В апреле 1889 года почечные приступы у Дмитрия Дмитриевича участились и приняли еще более болезненный характер. Но и угасая, он старался поддерживать бодрость духа, а когда становилось лучше, возобновлял работу. Его «лебединой песней» стали переводы эпиграмм римского поэта-сатирика Марка Валерия Марциала, которого высоко ценили Михаил Ломоносов, Александр Пушкин. Мечтал Минаев написать воспоминания о былом, встречах и знакомстве с замечательными людьми.

Новый приступ, случившийся в ночь с 9 июля на 10 июля, положил всему конец. Дмитрия Дмитриевича не стало…

На третий день, в среду 12 числа, состоялись похороны известного поэта и гражданина. И особенно печально они выглядели оттого, что их игнорировало симбирское общество. Ни одно государственное или общественное учреждение не прислало ни венка, ни представителей. Даже Карамзинская библиотека, которой Минаев дарил книги, или, скажем, классическая гимназия, в стенах которой на благотворительных концертах еще в 60-х годах читались - его стихи, уклонились от отдания почестей поэту-земляку. Кроме Е. Н. Худыковской, в последний путь Д. Д. Минаева проводили всего трое истинных почитателей его таланта — Аполлон Коринфский, Василий Старостин (Маненков) и Павел Розанов, несколько старушек-соседок, хор из 7—8 певчих, столько же нищих-оборванцев, несколько извозчиков да церковный причт.

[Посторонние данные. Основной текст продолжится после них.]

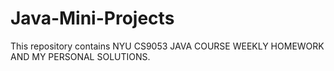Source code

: # Java-Mini-Projects
This repository contains NYU CS9053 JAVA COURSE WEEKLY HOMEWORK AND MY PERSONAL SOLUTIONS.
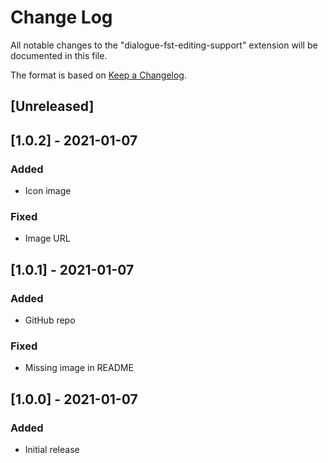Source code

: # Change Log

All notable changes to the "dialogue-fst-editing-support" extension will be documented in this file.

The format is based on [Keep a Changelog](https://keepachangelog.com/en/1.0.0/).

## [Unreleased]

## [1.0.2] - 2021-01-07
### Added
- Icon image
### Fixed
- Image URL

## [1.0.1] - 2021-01-07
### Added
- GitHub repo
### Fixed
- Missing image in README

## [1.0.0] - 2021-01-07
### Added
- Initial release

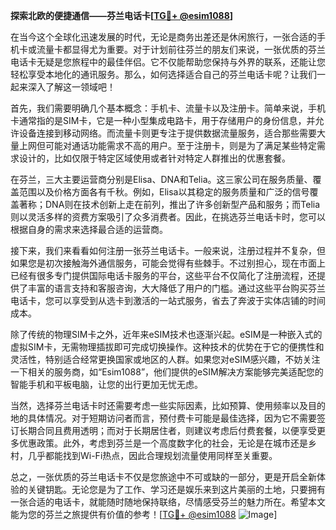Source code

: **探索北欧的便捷通信——芬兰电话卡[[TG💪+ @esim1088](https://t.me/s/esim1088)]**

在当今这个全球化迅速发展的时代，无论是商务出差还是休闲旅行，一张合适的手机卡或流量卡都显得尤为重要。对于计划前往芬兰的朋友们来说，一张优质的芬兰电话卡无疑是您旅程中的最佳伴侣。它不仅能帮助您保持与外界的联系，还能让您轻松享受本地化的通讯服务。那么，如何选择适合自己的芬兰电话卡呢？让我们一起来深入了解这一领域吧！

首先，我们需要明确几个基本概念：手机卡、流量卡以及注册卡。简单来说，手机卡通常指的是SIM卡，它是一种小型集成电路卡，用于存储用户的身份信息，并允许设备连接到移动网络。而流量卡则更专注于提供数据流量服务，适合那些需要大量上网但可能对通话功能需求不高的用户。至于注册卡，则是为了满足某些特定需求设计的，比如仅限于特定区域使用或者针对特定人群推出的优惠套餐。

在芬兰，三大主要运营商分别是Elisa、DNA和Telia。这三家公司在服务质量、覆盖范围以及价格方面各有千秋。例如，Elisa以其稳定的服务质量和广泛的信号覆盖著称；DNA则在技术创新上走在前列，推出了许多创新型产品和服务；而Telia则以灵活多样的资费方案吸引了众多消费者。因此，在挑选芬兰电话卡时，您可以根据自身的需求来选择最合适的运营商。

接下来，我们来看看如何注册一张芬兰电话卡。一般来说，注册过程并不复杂，但如果您是初次接触海外通信服务，可能会觉得有些棘手。不过别担心，现在市面上已经有很多专门提供国际电话卡服务的平台，这些平台不仅简化了注册流程，还提供了丰富的语言支持和客服咨询，大大降低了用户的门槛。通过这些平台购买芬兰电话卡，您可以享受到从选卡到激活的一站式服务，省去了奔波于实体店铺的时间成本。

除了传统的物理SIM卡之外，近年来eSIM技术也逐渐兴起。eSIM是一种嵌入式的虚拟SIM卡，无需物理插拔即可完成切换操作。这种技术的优势在于它的便携性和灵活性，特别适合经常更换国家或地区的人群。如果您对eSIM感兴趣，不妨关注一下相关的服务商，如“Esim1088”，他们提供的eSIM解决方案能够完美适配您的智能手机和平板电脑，让您的出行更加无忧无虑。

当然，选择芬兰电话卡时还需要考虑一些实际因素，比如预算、使用频率以及目的地的具体情况。对于短期访问者而言，预付费卡可能是最佳选择，因为它不需要签订长期合同且费用透明；而对于长期居住者，则建议考虑后付费套餐，以便享受更多优惠政策。此外，考虑到芬兰是一个高度数字化的社会，无论是在城市还是乡村，几乎都能找到Wi-Fi热点，因此合理规划流量使用同样至关重要。

总之，一张优质的芬兰电话卡不仅是您旅途中不可或缺的一部分，更是开启全新体验的关键钥匙。无论您是为了工作、学习还是娱乐来到这片美丽的土地，只要拥有一张合适的电话卡，就能随时随地保持联络，尽情感受芬兰的魅力所在。希望本文能为您的芬兰之旅提供有价值的参考！[[TG💪+ @esim1088](https://t.me/s/esim1088) ![Image](https://i.postimg.cc/4NQfJmqS/Snipaste-2025-05-13-00-14-12.png)]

Конечно, чувства искреннего сожаления испытывали и почитатели и земляки Минаева Ульяновы, жившие уже в Самаре.

Интерес Ульяновых к личности и творчеству поэта-сатирика имел глубокие корни. В статье «Поэты «Искры» Надежда Константиновна Крупская об этом писала так: «Имена    В. Курочкина, Дмитрия Минаева, Пушкарева, Жулева мало известны современной молодежи, историки литературы о них не упоминают, а между тем, они имели очень сильное влияние на поколение, к которому принадлежал В.И. Ленин».                                                                                                 

Д.Д. Минаев является одним из тех художников слова, чьи творения оказали  громадное влияние на всю передовую Россию, он достоин благодарной памяти и глубокого уважения.